July 13, 2021, Reuters


3.英国政府:交通脱炭素化計画を発表

7月14日、英国政府は「交通脱炭素化計画」を発表したところ、政府が議会にあてたメッセージの概要は以下のとおり。①交通は英国国内で最大のGHG排出源であり、陸上交通だけでも2019年の実績では、英国のGHG排出総量の1/4を占める。②英国政府は既に2020年3月に「交通の脱炭素化:目標の設定」というガイダンスを発表し、交通の脱炭素化計画とすべての交通分野で炭素中立を実現することを明確にしている。③2020年3月以来、イングランドにおいて300件以上のサイクリング・ウォーキング事業に対し、既に20億ポンドを投資し、バスのネットワークも根本的に改革し、Great British Railwaysをより使いやすくするよう、ネットワークを拡大し電化を促進している。

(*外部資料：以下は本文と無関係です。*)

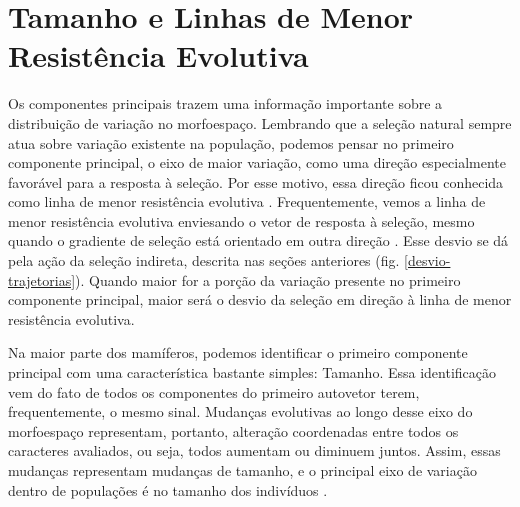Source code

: \documentclass[portuges,]{tufte-handout}
\begin{document}
\section{Tamanho e Linhas de Menor Resistência
Evolutiva}\label{tamanho-e-linhas-de-menor-resistuxeancia-evolutiva}

Os componentes principais trazem uma informação importante sobre a
distribuição de variação no morfoespaço. Lembrando que a seleção natural
sempre atua sobre variação existente na população, podemos pensar no
primeiro componente principal, o eixo de maior variação, como uma
direção especialmente favorável para a resposta à seleção. Por esse
motivo, essa direção ficou conhecida como linha de menor resistência
evolutiva \cite{Schluter1996}. Frequentemente, vemos a linha de
menor resistência evolutiva enviesando o vetor de resposta à seleção,
mesmo quando o gradiente de seleção está orientado em outra direção
\cite{Schluter1996,Marroig2005}. Esse desvio se dá pela ação da
seleção indireta, descrita nas seções anteriores (fig.
\ref{desvio-trajetorias}). Quando maior for a porção da variação
presente no primeiro componente principal, maior será o desvio da
seleção em direção à linha de menor resistência evolutiva.

Na maior parte dos mamíferos, podemos identificar o primeiro componente
principal com uma característica bastante simples: Tamanho. Essa
identificação vem do fato de todos os componentes do primeiro autovetor
terem, frequentemente, o mesmo sinal. Mudanças evolutivas ao longo desse
eixo do morfoespaço representam, portanto, alteração coordenadas entre
todos os caracteres avaliados, ou seja, todos aumentam ou diminuem
juntos. Assim, essas mudanças representam mudanças de tamanho, e o
principal eixo de variação dentro de populações é no tamanho dos
indivíduos \cite{Marroig2005,Porto2009,Marroig2010}.



\end{document}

④本日発表した計画では、さらに、すべての新しい自動車を遅くとも2040年までにゼロエミッション化し、国内航空の炭素中立を2040年までに、鉄道網の炭素中立を2050年までに達成し、海運の脱炭素化のイニシアティブをとることを表明した。⑤中央政府はさらに自動車の脱炭素化の先陣を切るため、約4万台の公用車をすべてゼロエミッション車に切り替える目標年次を2027年に前倒しにした。

原文

July 2021, 英国政府


4.中国:7月16日に排出権取引市場を始動の見込み

世界最大のCO₂排出国である中国は、2030年までにCO₂の排出を減少に転じ、2060年までに炭素中立を達成するために、新たに排出権取引制度(ETS)を7月16日に開始する予定だが、各企業が排出するCO₂の量の透明性の確保の問題もあり、これまで実施が何度も延期されてきた。中国でETSが導入されれば、既存のEU ETSの規模を抜き去り、取引量で世界最大の市場となる見込み。中国のETSはもともと習主席が2015年末にパリ協定に署名するのに先立ち表明され、試験的に地方市場がいくつか開設され、昨年半ばまでに約4億トンの排出権が取引された。ETSはまず2千か所以上の発電所に適用され、その後、セメント・鉄鋼・アルミニウムなどのエネルギー多消費型の産業に適用が順次拡大される見込み。CO₂排出量を正確に把握するのが最も重要で、過去数年にわたり、排出量の報告と検証作業の試行が実施されたが、排出量は実測値ではなく、発電量に基づいてCO₂排出量が見なされることとなる。